Religious Studies Prof. Ben Ray has helped to create an expansive exhibit as a supplement to his spring course. "Images of Women in African Traditional Art: A Celebration of the Presence and Power of Women in Traditional African Culture" showcased an extensive variety of objects celebrating women.
"It shows the values of traditional culture," Ray said. "A bedrock set of religious, moral and social values expressed in an artistic, ritualistic form."
Through various intricate masks, the sacred "tip of the iceburg" in traditional festivities, the exhibition focuses on several commonalities in multiple African communities. The portrayal of feminine beauty through aesthetics such as elaborate hairstyles, narrow noses and wide foreheads helped emphasis the importance of women as the cultivators of continued life in society.
"Images of Women in African Traditional Art" runs through Apr. 15.
Art Assoc. Prof. Matthew Affron is similarly the curator of another new exhibit in conjunction with his graduate seminar on cubism. "Fernand Leger: Contrasts of Forms" is a 13-piece exhibition highlighting a vital era in the early 1900s when a revolutionary new style was appearing in Paris. This collection focuses solely on Leger's work as a significant player in the rise of cubism and the creation of abstract art. "Contrast of Forms" has not been exhibited as a complete series in more than 40 years.
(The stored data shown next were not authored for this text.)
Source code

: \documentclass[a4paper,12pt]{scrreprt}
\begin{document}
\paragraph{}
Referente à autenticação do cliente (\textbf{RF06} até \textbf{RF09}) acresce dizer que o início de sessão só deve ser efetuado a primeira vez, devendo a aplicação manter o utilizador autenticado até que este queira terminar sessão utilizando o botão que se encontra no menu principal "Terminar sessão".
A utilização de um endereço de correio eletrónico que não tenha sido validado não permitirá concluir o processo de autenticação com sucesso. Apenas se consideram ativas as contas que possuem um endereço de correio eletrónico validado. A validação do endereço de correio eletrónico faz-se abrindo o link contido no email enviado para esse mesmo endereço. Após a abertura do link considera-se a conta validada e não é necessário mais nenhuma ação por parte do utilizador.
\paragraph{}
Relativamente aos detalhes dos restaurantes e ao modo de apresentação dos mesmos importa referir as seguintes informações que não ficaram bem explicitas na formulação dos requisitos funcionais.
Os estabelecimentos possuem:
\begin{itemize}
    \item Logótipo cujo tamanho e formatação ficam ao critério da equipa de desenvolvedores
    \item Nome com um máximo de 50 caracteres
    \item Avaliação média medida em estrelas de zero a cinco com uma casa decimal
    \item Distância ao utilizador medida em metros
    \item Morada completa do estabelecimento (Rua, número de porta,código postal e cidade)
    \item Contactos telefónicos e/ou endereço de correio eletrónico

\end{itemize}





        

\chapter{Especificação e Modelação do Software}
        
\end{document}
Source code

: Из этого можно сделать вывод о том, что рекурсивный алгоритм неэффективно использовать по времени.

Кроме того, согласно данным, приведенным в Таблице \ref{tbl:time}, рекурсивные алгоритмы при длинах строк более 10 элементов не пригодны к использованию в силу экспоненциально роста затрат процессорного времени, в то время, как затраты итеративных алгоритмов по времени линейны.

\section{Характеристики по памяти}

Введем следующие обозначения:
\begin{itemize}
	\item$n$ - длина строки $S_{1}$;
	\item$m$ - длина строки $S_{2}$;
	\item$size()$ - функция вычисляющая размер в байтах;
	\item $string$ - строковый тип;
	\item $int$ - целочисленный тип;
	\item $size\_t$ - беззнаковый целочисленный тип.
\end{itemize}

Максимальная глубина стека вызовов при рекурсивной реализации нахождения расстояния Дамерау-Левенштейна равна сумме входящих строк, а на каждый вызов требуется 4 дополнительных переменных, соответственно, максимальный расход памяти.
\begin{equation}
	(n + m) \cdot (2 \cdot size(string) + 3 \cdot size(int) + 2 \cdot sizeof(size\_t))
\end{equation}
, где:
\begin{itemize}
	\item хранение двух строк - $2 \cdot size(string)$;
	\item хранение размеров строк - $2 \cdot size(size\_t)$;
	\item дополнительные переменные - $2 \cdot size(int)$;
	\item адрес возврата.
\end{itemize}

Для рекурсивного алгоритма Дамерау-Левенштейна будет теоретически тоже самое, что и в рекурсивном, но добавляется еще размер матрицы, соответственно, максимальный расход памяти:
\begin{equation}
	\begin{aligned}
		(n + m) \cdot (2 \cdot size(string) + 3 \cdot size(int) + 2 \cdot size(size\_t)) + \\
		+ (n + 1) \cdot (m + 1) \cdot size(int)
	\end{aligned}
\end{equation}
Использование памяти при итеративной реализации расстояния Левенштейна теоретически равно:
"This is a highly important slice of a much longer career," Affron said. "The intrinsic laws of light and color, form and shape are the foundations of abstract art and cubism -- which is why this is such a fundamentally historical series."
Experimenting with techniques and subject matter, Leger attempted to "liberate his paintings from the job of storytelling," using color and shadow to amplify expression and effect.
"This series was made at the same time Pablo Picasso and Georges Braque together were inventing the art of collage," Affron said. "This was a moment of conjunction" in Paris.
"Contrasts of Forms" runs until Mar. 18, at which point it will move to the Fogg Art Museum at Harvard University.
A third new exhibition, "Intensity of Observation and Infinite Significance in Indian Paintings," is run by Prof. Dan Ehnbom. Featuring 30 significant Indian paintings from the 15th through the 19th century, this intricate exhibit is a final supplement to the rigors of the classroom. Each painting, chosen for its quality, historical and thematic importance, focuses on representing musical melodies. Emphasizing the succession of the family, these watercolors are representations of musical modes, a core of South Asian art. "Intensity of Observation" runs through Mar. 18.
"Uninterrupted Flux: Hedda Sterne" is the final premier exhibition at the Art Museum. Sterne, an abstract impressionist known to exhibit with Jackson Pollock and Mark Rothko, has generally been overlooked in post-World War II American exhibits. "Uninterrupted Flux" attempts to right this wrong, bringing together nearly 100 pieces of Sterne's work.
Unique in that she never resigned herself to one trademark style, Sterne has experimented with various forms of creation -- surrealism, Spray Roads paintings, portraits and her own concept of anthropographs (machines with human qualities) are just tidbits of Sterne's nearly 65 years of capturing the "flux" of motion and life around her. "Uninterrupted Flux" runs through Mar. 11.
Through donations from alumni, loans from fellow museums and the tireless effort of professors' scholarship and research, the University of Virginia Art Museum has been revamped for the spring semester, collaborating with the University to provide an additional academic resource of which students should take advantage.